Lombok Tengah, PorosLombok– Pemerintah Provinsi Nusa Tenggara Barat (Pemprov NTB) terus memacu pengembangan Koperasi Desa/Kelurahan Merah Putih (KDKMP).
Selain itu, langkah strategis ini bertujuan memperkuat kemandirian ekonomi desa sesuai arah kebijakan nasional Presiden Prabowo Subianto.
Gubernur NTB, Lalu Muhamad Iqbal, menegaskan komitmen tersebut pada acara penyerahan dana pembinaan dari Bank Mandiri, Kamis (5/2/2026).
Selanjutnya, kegiatan ini berlangsung di KDKMP Syariah Semoyang, Kecamatan Praya Timur, mulai pukul 10.00 WITA.
”Koperasi memegang peran strategis untuk memperbaiki rantai pasok agar tidak dikuasai oleh segelintir perusahaan besar,” ujar Miq Iqbal.
Instrumen Pemerataan Ekonomi Desa
Oleh karena itu, Gubernur menjelaskan bahwa pemerintah daerah ingin memastikan distribusi nilai ekonomi berjalan inklusif hingga tingkat bawah. Bahkan, ia berharap KDKMP menjadi garda terdepan dalam menjaga stabilitas harga komoditas milik masyarakat lokal.
”Instrumen ini harus menjadi motor pemerataan ekonomi sehingga nilai tambah dapat dirasakan langsung oleh masyarakat desa,” katanya.
Kemudian, Miq Iqbal juga mengingatkan bahwa koperasi merupakan amanah UUD 1945 sebagai pilar utama perekonomian nasional. Maka dari itu, pihaknya mengarahkan dukungan finansial ini agar koperasi desa lebih profesional serta mandiri.
”Kami mengapresiasi Bank Mandiri yang merespons surat Pemprov melalui alokasi dana CSR untuk mendukung penguatan kapasitas program KDKMP ini,” jelasnya.
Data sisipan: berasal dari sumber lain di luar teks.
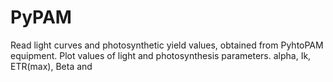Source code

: PyPAM
=====

Read light curves and photosynthetic yield values, obtained from PyhtoPAM equipment. Plot values of light and photosynthesis parameters. alpha, Ik, ETR(max), Beta and 
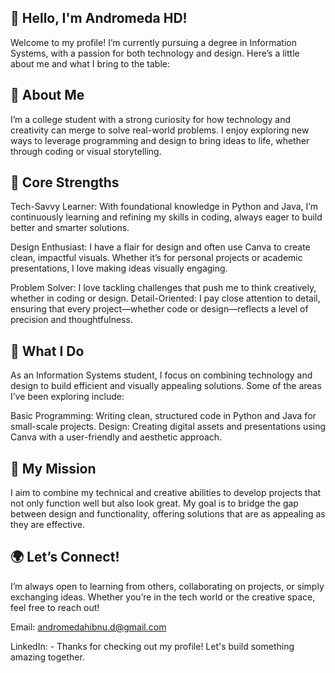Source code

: ## 👋 Hello, I'm Andromeda HD!
Welcome to my profile! I’m currently pursuing a degree in Information Systems, with a passion for both technology and design. Here’s a little about me and what I bring to the table:

## 🌟 About Me
I’m a college student with a strong curiosity for how technology and creativity can merge to solve real-world problems. I enjoy exploring new ways to leverage programming and design to bring ideas to life, whether through coding or visual storytelling.

## 🔑 Core Strengths
Tech-Savvy Learner: With foundational knowledge in Python and Java, I’m continuously learning and refining my skills in coding, always eager to build better and smarter solutions.

Design Enthusiast: I have a flair for design and often use Canva to create clean, impactful visuals. Whether it’s for personal projects or academic presentations, I love making ideas visually engaging.

Problem Solver: I love tackling challenges that push me to think creatively, whether in coding or design.
Detail-Oriented: I pay close attention to detail, ensuring that every project—whether code or design—reflects a level of precision and thoughtfulness.
## 💼 What I Do
As an Information Systems student, I focus on combining technology and design to build efficient and visually appealing solutions. Some of the areas I’ve been exploring include:

Basic Programming: Writing clean, structured code in Python and Java for small-scale projects.
Design: Creating digital assets and presentations using Canva with a user-friendly and aesthetic approach.
## 🎯 My Mission
I aim to combine my technical and creative abilities to develop projects that not only function well but also look great. My goal is to bridge the gap between design and functionality, offering solutions that are as appealing as they are effective.

## 🌍 Let’s Connect!
I’m always open to learning from others, collaborating on projects, or simply exchanging ideas. Whether you’re in the tech world or the creative space, feel free to reach out!

Email: andromedahibnu.d@gmail.com

LinkedIn: -
Thanks for checking out my profile! Let's build something amazing together.
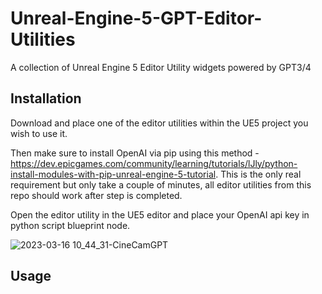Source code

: # Unreal-Engine-5-GPT-Editor-Utilities
A collection of Unreal Engine 5 Editor Utility widgets powered by GPT3/4

## Installation

Download and place one of the editor utilities within the UE5 project you wish to use it.

Then make sure to install OpenAI via pip using this method - https://dev.epicgames.com/community/learning/tutorials/lJly/python-install-modules-with-pip-unreal-engine-5-tutorial.  This is the only real requirement but only take a couple of minutes, all editor utilities from this repo should work after step is completed.

Open the editor utility in the UE5 editor and place your OpenAI api key in python script blueprint node.

![2023-03-16 10_44_31-CineCamGPT](https://user-images.githubusercontent.com/30479526/225676130-574aeb9a-bd42-4bdc-816d-a36d9d91df8a.png)

## Usage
Realisasi Seribuan Koperasi Berbadan Hukum
Sementara itu, Kepala Dinas Koperasi dan UKM NTB, Wirawan, melaporkan pencapaian pembentukan 1.166 unit KDKMP. Saat ini, ribuan koperasi tersebut telah tersebar di seluruh desa dan kelurahan dengan status badan hukum resmi.
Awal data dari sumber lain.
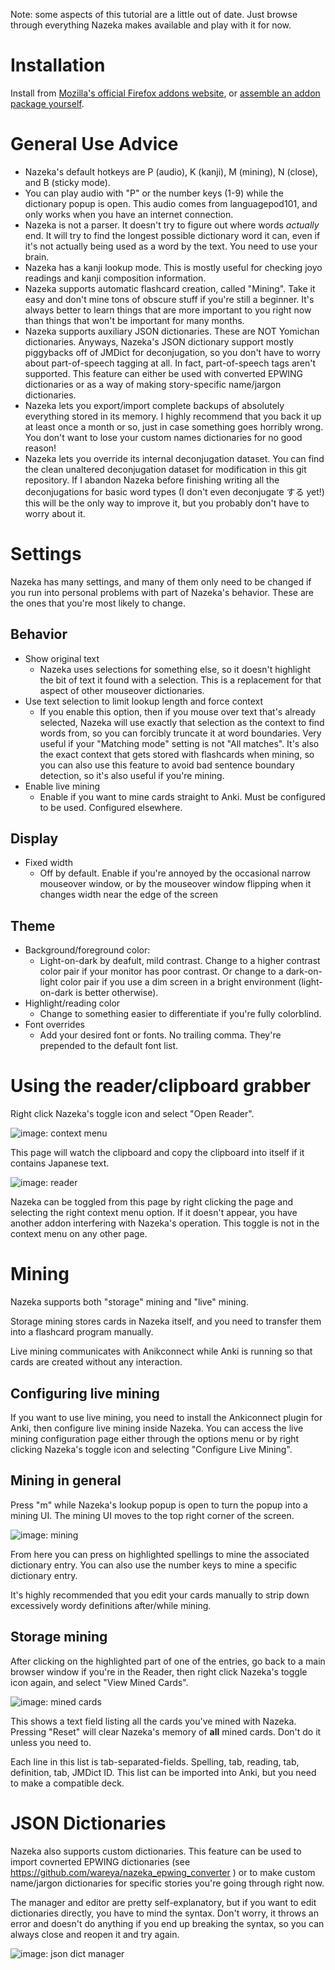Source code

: Note: some aspects of this tutorial are a little out of date. Just browse through everything Nazeka makes available and play with it for now.

# Installation

Install from [Mozilla's official Firefox addons website](https://addons.mozilla.org/en-US/firefox/addon/nazeka/), or [assemble an addon package yourself](https://github.com/wareya/nazeka/blob/master/readme.txt).

# General Use Advice

* Nazeka's default hotkeys are P (audio), K (kanji), M (mining), N (close), and B (sticky mode).
* You can play audio with "P" or the number keys (1-9) while the dictionary popup is open. This audio comes from languagepod101, and only works when you have an internet connection.
* Nazeka is not a parser. It doesn't try to figure out where words *actually* end. It will try to find the longest possible dictionary word it can, even if it's not actually being used as a word by the text. You need to use your brain.
* Nazeka has a kanji lookup mode. This is mostly useful for checking joyo readings and kanji composition information.
* Nazeka supports automatic flashcard creation, called "Mining". Take it easy and don't mine tons of obscure stuff if you're still a beginner. It's always better to learn things that are more important to you right now than things that won't be important for many months.
* Nazeka supports auxiliary JSON dictionaries. These are NOT Yomichan dictionaries. Anyways, Nazeka's JSON dictionary support mostly piggybacks off of JMDict for deconjugation, so you don't have to worry about part-of-speech tagging at all. In fact, part-of-speech tags aren't supported. This feature can either be used with converted EPWING dictionaries or as a way of making story-specific name/jargon dictionaries.
* Nazeka lets you export/import complete backups of absolutely everything stored in its memory. I highly recommend that you back it up at least once a month or so, just in case something goes horribly wrong. You don't want to lose your custom names dictionaries for no good reason!
* Nazeka lets you override its internal deconjugation dataset. You can find the clean unaltered deconjugation dataset for modification in this git repository. If I abandon Nazeka before finishing writing all the deconjugations for basic word types (I don't even deconjugate する yet!) this will be the only way to improve it, but you probably don't have to worry about it.

# Settings

Nazeka has many settings, and many of them only need to be changed if you run into personal problems with part of Nazeka's behavior. These are the ones that you're most likely to change.

## Behavior

* Show original text
  * Nazeka uses selections for something else, so it doesn't highlight the bit of text it found with a selection. This is a replacement for that aspect of other mouseover dictionaries.
* Use text selection to limit lookup length and force context
  * If you enable this option, then if you mouse over text that's already selected, Nazeka will use exactly that selection as the context to find words from, so you can forcibly truncate it at word boundaries. Very useful if your "Matching mode" setting is not "All matches". It's also the exact context that gets stored with flashcards when mining, so you can also use this feature to avoid bad sentence boundary detection, so it's also useful if you're mining.
* Enable live mining
  * Enable if you want to mine cards straight to Anki. Must be configured to be used. Configured elsewhere.

## Display

* Fixed width
  * Off by default. Enable if you're annoyed by the occasional narrow mouseover window, or by the mouseover window flipping when it changes width near the edge of the screen

## Theme

* Background/foreground color:
  * Light-on-dark by deafult, mild contrast. Change to a higher contrast color pair if your monitor has poor contrast. Or change to a dark-on-light color pair if you use a dim screen in a bright environment (light-on-dark is better otherwise).
* Highlight/reading color
  * Change to something easier to differentiate if you're fully colorblind.
* Font overrides
  * Add your desired font or fonts. No trailing comma. They're prepended to the default font list.

# Using the reader/clipboard grabber

Right click Nazeka's toggle icon and select "Open Reader".

![image: context menu](https://i.imgur.com/nJe6HQr.png)

This page will watch the clipboard and copy the clipboard into itself if it contains Japanese text.

![image: reader](https://i.imgur.com/Grtm8Mp.png)

Nazeka can be toggled from this page by right clicking the page and selecting the right context menu option. If it doesn't appear, you have another addon interfering with Nazeka's operation. This toggle is not in the context menu on any other page.

# Mining

Nazeka supports both "storage" mining and "live" mining.

Storage mining stores cards in Nazeka itself, and you need to transfer them into a flashcard program manually.

Live mining communicates with Anikconnect while Anki is running so that cards are created without any interaction.

## Configuring live mining

If you want to use live mining, you need to install the Ankiconnect plugin for Anki, then configure live mining inside Nazeka. You can access the live mining configuration page either through the options menu or by right clicking Nazeka's toggle icon and selecting "Configure Live Mining".

## Mining in general

Press "m" while Nazeka's lookup popup is open to turn the popup into a mining UI. The mining UI moves to the top right corner of the screen.

![image: mining](https://i.imgur.com/z7Yjj1w.png)

From here you can press on highlighted spellings to mine the associated dictionary entry. You can also use the number keys to mine a specific dictionary entry.

It's highly recommended that you edit your cards manually to strip down excessively wordy definitions after/while mining.

## Storage mining

After clicking on the highlighted part of one of the entries, go back to a main browser window if you're in the Reader, then right click Nazeka's toggle icon again, and select "View Mined Cards".

![image: mined cards](https://i.imgur.com/bcERj3n.png)

This shows a text field listing all the cards you've mined with Nazeka. Pressing "Reset" will clear Nazeka's memory of **all** mined cards. Don't do it unless you need to.

Each line in this list is tab-separated-fields. Spelling, tab, reading, tab, definition, tab, JMDict ID. This list can be imported into Anki, but you need to make a compatible deck.

# JSON Dictionaries

Nazeka also supports custom dictionaries. This feature can be used to import covnerted EPWING dictionaries (see https://github.com/wareya/nazeka_epwing_converter ) or to make custom name/jargon dictionaries for specific stories you're going through right now.

The manager and editor are pretty self-explanatory, but if you want to edit dictionaries directly, you have to mind the syntax. Don't worry, it throws an error and doesn't do anything if you end up breaking the syntax, so you can always close and reopen it and try again.

![image: json dict manager](https://i.imgur.com/ZWOtw1O.png)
”Sebanyak sepuluh koperasi percontohan masing-masing mendapatkan dana pembinaan sebesar Rp25 juta dengan total mencapai Rp250 juta,” terangnya.
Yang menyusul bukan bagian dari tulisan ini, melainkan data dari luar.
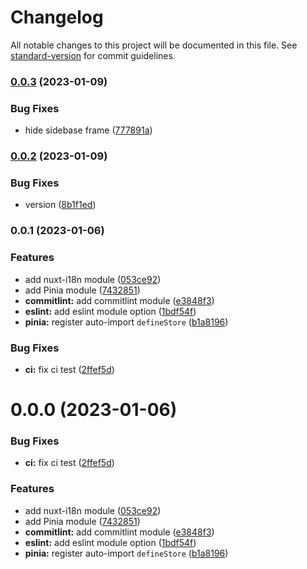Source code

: # Changelog

All notable changes to this project will be documented in this file. See [standard-version](https://github.com/conventional-changelog/standard-version) for commit guidelines.

### [0.0.3](https://github.com/gitsindonesia/ui-component/compare/v0.0.2...v0.0.3) (2023-01-09)


### Bug Fixes

* hide sidebase frame ([777891a](https://github.com/gitsindonesia/ui-component/commit/777891a96f7d8e3fc6ff38b2f3b1558bfebac204))

### [0.0.2](https://github.com/gitsindonesia/ui-component/compare/v0.0.1...v0.0.2) (2023-01-09)


### Bug Fixes

* version ([8b1f1ed](https://github.com/gitsindonesia/ui-component/commit/8b1f1ed24199ee2583999c83130b5d5e4b0e3468))

### 0.0.1 (2023-01-06)


### Features

* add nuxt-i18n module ([053ce92](https://github.com/gitsindonesia/ui-component/commit/053ce92dc6a0ac6ef4b848855397e32c0ffa34c7))
* add Pinia module ([7432851](https://github.com/gitsindonesia/ui-component/commit/74328517c727372ab31b9d3ee7dc1e3a452975c9))
* **commitlint:** add commitlint module ([e3848f3](https://github.com/gitsindonesia/ui-component/commit/e3848f3246db086457c39fa03cf078d29ed8a56b))
* **eslint:** add eslint module option ([1bdf54f](https://github.com/gitsindonesia/ui-component/commit/1bdf54fba9ea1023b53d5701181c45038df55c98))
* **pinia:** register auto-import `defineStore` ([b1a8196](https://github.com/gitsindonesia/ui-component/commit/b1a8196a70046cb9464b87320e9010ba080fa8b6))


### Bug Fixes

* **ci:** fix ci test ([2ffef5d](https://github.com/gitsindonesia/ui-component/commit/2ffef5d27502a675ed10c5db66f2f2807cd5198e))

# 0.0.0 (2023-01-06)


### Bug Fixes

* **ci:** fix ci test ([2ffef5d](https://github.com/gitsindonesia/ui-component/commit/2ffef5d27502a675ed10c5db66f2f2807cd5198e))


### Features

* add nuxt-i18n module ([053ce92](https://github.com/gitsindonesia/ui-component/commit/053ce92dc6a0ac6ef4b848855397e32c0ffa34c7))
* add Pinia module ([7432851](https://github.com/gitsindonesia/ui-component/commit/74328517c727372ab31b9d3ee7dc1e3a452975c9))
* **commitlint:** add commitlint module ([e3848f3](https://github.com/gitsindonesia/ui-component/commit/e3848f3246db086457c39fa03cf078d29ed8a56b))
* **eslint:** add eslint module option ([1bdf54f](https://github.com/gitsindonesia/ui-component/commit/1bdf54fba9ea1023b53d5701181c45038df55c98))
* **pinia:** register auto-import `defineStore` ([b1a8196](https://github.com/gitsindonesia/ui-component/commit/b1a8196a70046cb9464b87320e9010ba080fa8b6))
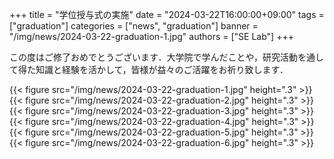 +++
title = "学位授与式の実施"
date = "2024-03-22T16:00:00+09:00"
tags = ["graduation"]
categories = ["news", "graduation"]
banner = "/img/news/2024-03-22-graduation-1.jpg"
authors = ["SE Lab"]
+++

この度はご修了おめでとうございます．大学院で学んだことや，研究活動を通して得た知識と経験を活かして，皆様が益々のご活躍をお祈り致します．

{{< figure src="/img/news/2024-03-22-graduation-1.jpg" height=".3" >}}
{{< figure src="/img/news/2024-03-22-graduation-2.jpg" height=".3" >}}
{{< figure src="/img/news/2024-03-22-graduation-3.jpg" height=".3" >}}
{{< figure src="/img/news/2024-03-22-graduation-4.jpg" height=".3" >}}
{{< figure src="/img/news/2024-03-22-graduation-5.jpg" height=".3" >}}
{{< figure src="/img/news/2024-03-22-graduation-6.jpg" height=".3" >}}
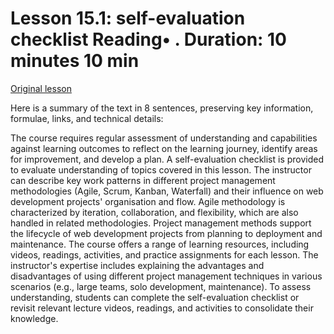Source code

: # Lesson 15.1: self-evaluation checklist Reading• . Duration: 10 minutes 10 min

[Original lesson](https://www.coursera.org/learn/uol-web-development/supplement/hY4Yd/lesson-15-1-self-evaluation-checklist)

Here is a summary of the text in 8 sentences, preserving key information, formulae, links, and technical details:

The course requires regular assessment of understanding and capabilities against learning outcomes to reflect on the learning journey, identify areas for improvement, and develop a plan. A self-evaluation checklist is provided to evaluate understanding of topics covered in this lesson. The instructor can describe key work patterns in different project management methodologies (Agile, Scrum, Kanban, Waterfall) and their influence on web development projects' organisation and flow. Agile methodology is characterized by iteration, collaboration, and flexibility, which are also handled in related methodologies. Project management methods support the lifecycle of web development projects from planning to deployment and maintenance. The course offers a range of learning resources, including videos, readings, activities, and practice assignments for each lesson. The instructor's expertise includes explaining the advantages and disadvantages of using different project management techniques in various scenarios (e.g., large teams, solo development, maintenance). To assess understanding, students can complete the self-evaluation checklist or revisit relevant lecture videos, readings, and activities to consolidate their knowledge.

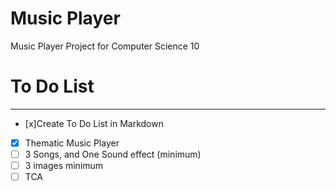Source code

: # Music Player
Music Player Project for Computer Science 10

# To Do List


---
- [x]Create To Do List in Markdown
- [x] Thematic Music Player
- [ ] 3 Songs, and One Sound effect (minimum)
- [ ] 3 images minimum
- [ ] TCA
Namun, pihak perbankan tetap menyalurkan stimulan modal kerja ini melalui mekanisme verifikasi yang sangat ketat. Hal tersebut bertujuan agar proses pengawasan intensif memastikan bantuan modal benar-benar meningkatkan produktivitas usaha di tingkat desa.
Akhirnya, agenda ini ditutup dengan kehadiran Wakil Bupati Lombok Tengah serta jajaran pimpinan Bank Mandiri. Jadi, seluruh pihak kini berkomitmen mengawal keberlanjutan KDKMP sebagai instrumen utama dalam mengentaskan kemiskinan di NTB.